Niskie wyceny, może przybyć wezwań
Niektórzy eksperci twierdzą, że powodem tego stanu rzeczy są obecne preferencje inwestorów – nacisk na duże i płynne spółki, które dzięki temu zyskują, oraz niechęć do małych i mniej płynnych emitentów, co nakręca spiralę ich przeceny. To pewnie ważny powód, biorąc pod uwagę także spory udział inwestorów zagranicznych na polskim rynku, ale nie można abstrahować od problemów fundamentalnych. A tych wśród spółek z sWIG80 jest cała lista. – To znaczna ekspozycja eksportowa i szkodzący takim firmom silny złoty, rosnące koszty pracy, wyższe ceny surowców, zastój w inwestycjach. Remedium powinno być przerzucanie rosnących kosztów na klientów – mówi Adrian Apanel, zarządzający w MM Prime TFI. Ocenia, że rosnące koszty pracy to tendencja stała, i zwraca uwagę, że przybywające zapytania ofertowe są dobrym prognostykiem i zwiastują odbicie inwestycji.
– Drugi kwartał tego roku był już trzecim z kolei, kiedy zyski spółek z indeksu sWIG80 spadały. I tempo tych spadków nawet się nasiliło, zbliżając się do 20 proc. Wydaje mi się, że trzeci kwartał również nie zapowiada poprawy. Mniejszym firmom trudniej przeciwstawić się trendom kosztowym i przenieść wyższe pensje i ceny surowców na odbiorców. Możliwe, że negatywne trendy w wynikach odwrócą się dopiero w przyszłym roku, jednak rynek powinien zacząć dyskontować to już kilka miesięcy wcześniej – ocenia Tomasz Manowiec, zarządzający w Noble Funds TFI.

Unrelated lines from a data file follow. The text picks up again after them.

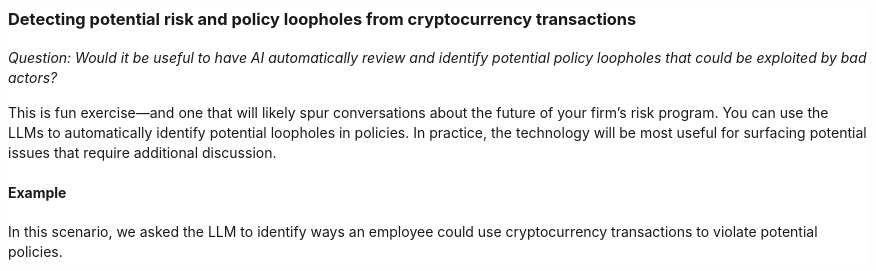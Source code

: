 


### Detecting potential risk and policy loopholes from cryptocurrency transactions
*Question: Would it be useful to have AI automatically review and identify potential policy loopholes that could be exploited by bad actors?*

This is fun exercise—and one that will likely spur conversations about the future of your firm’s risk program. You can use the LLMs to automatically identify potential loopholes in policies. In practice, the technology will be most useful for surfacing potential issues that require additional discussion.

#### Example

In this scenario, we asked the LLM to identify ways an employee could use cryptocurrency transactions to violate potential policies.

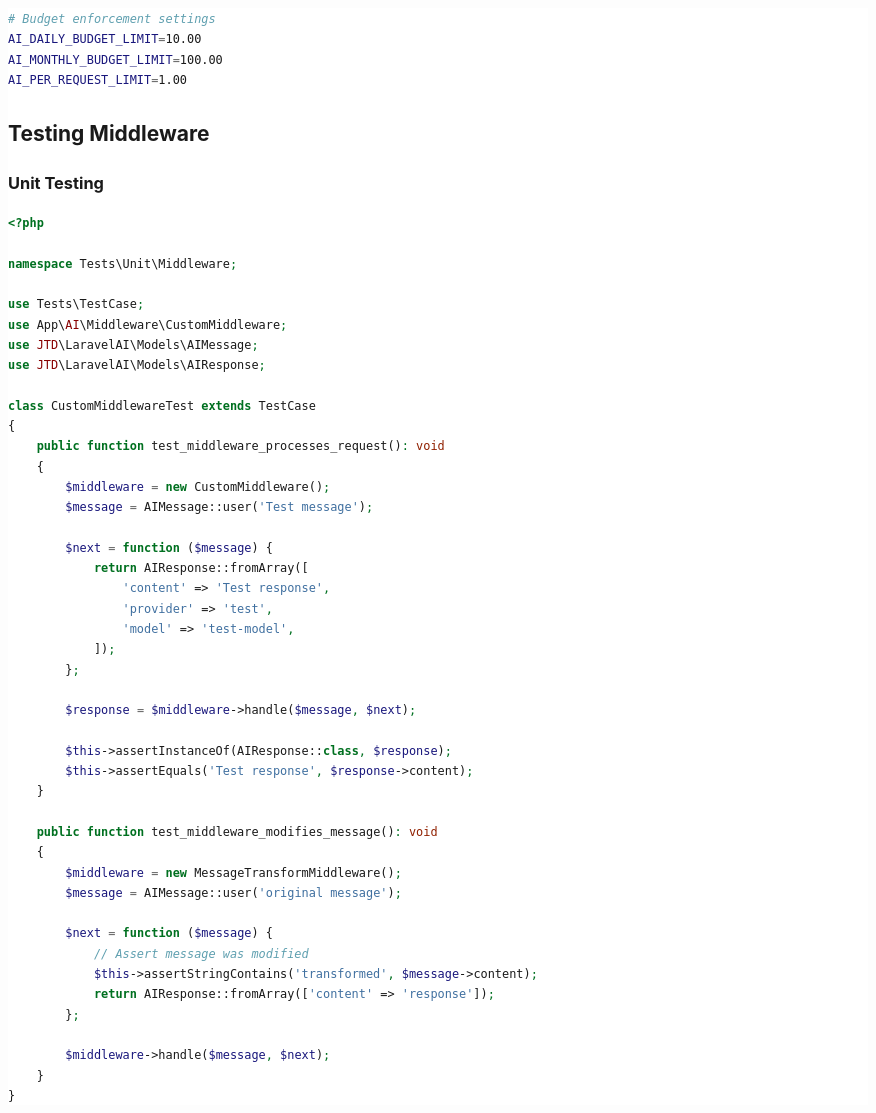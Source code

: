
 ```bash
# Budget enforcement settings
AI_DAILY_BUDGET_LIMIT=10.00
AI_MONTHLY_BUDGET_LIMIT=100.00
AI_PER_REQUEST_LIMIT=1.00
```

## Testing Middleware

### Unit Testing

```php
<?php

namespace Tests\Unit\Middleware;

use Tests\TestCase;
use App\AI\Middleware\CustomMiddleware;
use JTD\LaravelAI\Models\AIMessage;
use JTD\LaravelAI\Models\AIResponse;

class CustomMiddlewareTest extends TestCase
{
    public function test_middleware_processes_request(): void
    {
        $middleware = new CustomMiddleware();
        $message = AIMessage::user('Test message');
        
        $next = function ($message) {
            return AIResponse::fromArray([
                'content' => 'Test response',
                'provider' => 'test',
                'model' => 'test-model',
            ]);
        };
        
        $response = $middleware->handle($message, $next);
        
        $this->assertInstanceOf(AIResponse::class, $response);
        $this->assertEquals('Test response', $response->content);
    }
    
    public function test_middleware_modifies_message(): void
    {
        $middleware = new MessageTransformMiddleware();
        $message = AIMessage::user('original message');
        
        $next = function ($message) {
            // Assert message was modified
            $this->assertStringContains('transformed', $message->content);
            return AIResponse::fromArray(['content' => 'response']);
        };
        
        $middleware->handle($message, $next);
    }
}
```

Fundamenty to jedno, ale problemem jest też nierównowaga pod względem popytu i podaży. – Główne źródła popytu na małe spółki – fundusze inwestycyjne i emerytalne – borykają się ze słabym saldem napływów. Dodatkowo obecnie to większe spółki w większym stopniu przyciągają kapitał, dlatego w segmencie najmniejszych widoczna jest wciąż przewaga podaży. Czynnikiem ją niwelującym mogą się okazać wezwania do sprzedaży akcji ogłaszane przez inwestorów branżowych lub finansowych. Średnie trzy- i sześciomiesięczne są coraz niżej, a to one determinują minimalną cenę w wezwaniu. Na rynku trend odwraca się zwykle wtedy, gdy nastawienie do danej klasy czy segmentu aktywów jest już zupełnie beznadziejne, i wydaje się, że w tym przypadku nie jesteśmy już daleko od tego momentu – prognozuje Manowiec.